CSX’s stock rose slightly Dec. 18 despite the death of the man who had been hired to bring the railroad new profitability. Though the stock fell Dec. 15 with news of his illness, it closed at $53.70, $2 more than it opened on Dec. 18.

But Hunter Harrison’s death Dec. 16 sent shockwaves through the railroad and financial worlds. It was just seven months after he was hired to turn around the nation’s third-largest railroad.

RELATED: CSX caught mid-revolution by death of rail-legend Harrison

“CSX Corp. shareholders paid $84 million to get Hunter Harrison,” began a story by Bloomberg News. “They’re now getting James Foote.”



Included in his contract was $84 million that CSX paid Harrison to replace what he forfeited leaving Canadian Pacific. Foote, who joined the Jacksonville-based railroad in October as chief operating officer, was named acting CEO when the railroad announced Dec. 14 that Harrison was going on medical leave.

But analysts had differing reactions to the impact.

“It was a classic triumph of short-term thinking over long-term sustainability,” said Renny Ponvert, CEO of Management CV Inc., which analyzes top hires for money managers, told The Wall Street Journal.

The board, he said, “took a high-beta risk that appeared to pay off for the first six months. Now, they’re stuck with a consequence that could expose long-term shareholders.”

“Harrison’s legendary ability to redesign a rail network with his Precision Scheduled Railroading model created the two most efficient operations in North America and we believe his legacy will continue at CSX,” J.P. Morgan analyst Brian Ossenbeck wrote on Dec. 17, according to CNBC.

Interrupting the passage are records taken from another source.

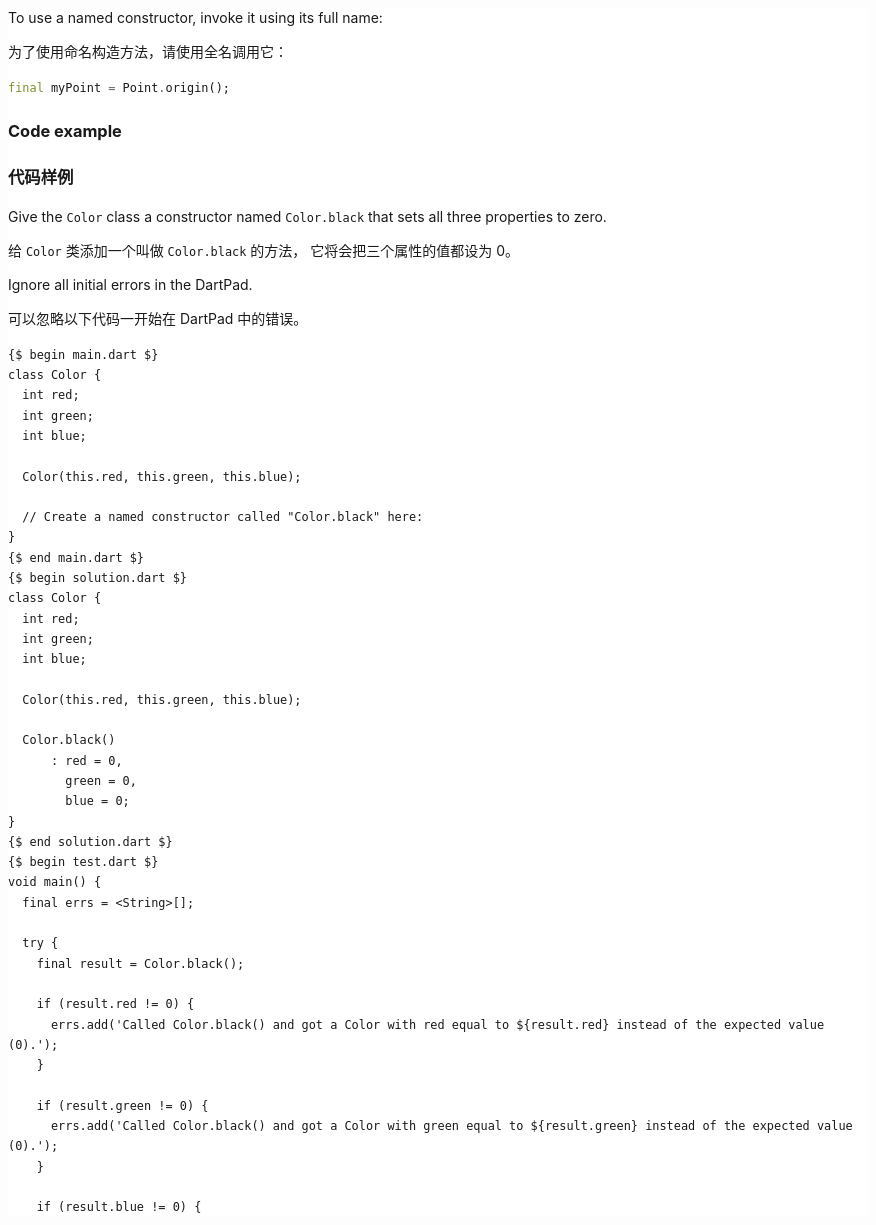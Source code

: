 To use a named constructor, invoke it using its full name:

为了使用命名构造方法，请使用全名调用它：

```dart
final myPoint = Point.origin();
```

### Code example

### 代码样例

Give the `Color` class a constructor named `Color.black`
that sets all three properties to zero.

给 `Color` 类添加一个叫做 `Color.black` 的方法，
它将会把三个属性的值都设为 0。

Ignore all initial errors in the DartPad.

可以忽略以下代码一开始在 DartPad 中的错误。

```dart:run-dartpad:height-240px:ga_id-named_constructors:null_safety-true
{$ begin main.dart $}
class Color {
  int red;
  int green;
  int blue;
  
  Color(this.red, this.green, this.blue);

  // Create a named constructor called "Color.black" here:
}
{$ end main.dart $}
{$ begin solution.dart $}
class Color {
  int red;
  int green;
  int blue;
  
  Color(this.red, this.green, this.blue);

  Color.black()
      : red = 0,
        green = 0,
        blue = 0;
}
{$ end solution.dart $}
{$ begin test.dart $}
void main() {
  final errs = <String>[];

  try {
    final result = Color.black();
    
    if (result.red != 0) {
      errs.add('Called Color.black() and got a Color with red equal to ${result.red} instead of the expected value (0).');
    }

    if (result.green != 0) {
      errs.add('Called Color.black() and got a Color with green equal to ${result.green} instead of the expected value (0).');
    }

    if (result.blue != 0) {
```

When those transformational changes stressed the CSX network to a near meltdown in August, service issues that would have crippled the old system for over a year only lasted a few months. This experience built immediate trust in Harrison and faith in the PSR model, which continues to operate more efficiently than U.S. peers.”

Meanwhile, the federal agency that oversees the nation’s railroads said it is still getting complaints from CSX’s customers.

Last week, Surface Transportation Board sent a letter to Harrison and CSX requesting an update on the railroad’s progress in implementing its new operating plan. Since Harrison brought in his new plan, reducing the number of employees, locomotives and railcars, customers have complained about service.

“The board continues to hear concerns related to CSX service challenges or inadequate service,” said the STB letter, “particularly about unsatisfactory ‘last mile’ perform and lack of communication regarding changes to service before they occur.”

The letter went on to say that several performance measures have improved in recent weeks, others still lag behind 2016 or the first quarter of 2017 before Harrison took over.

The board asked the railroad to provide updates on five area including communication and delivering the number of cars that customers order. It also asked that it be informed of any significant changes that could impact shippers or other railroads in 2018.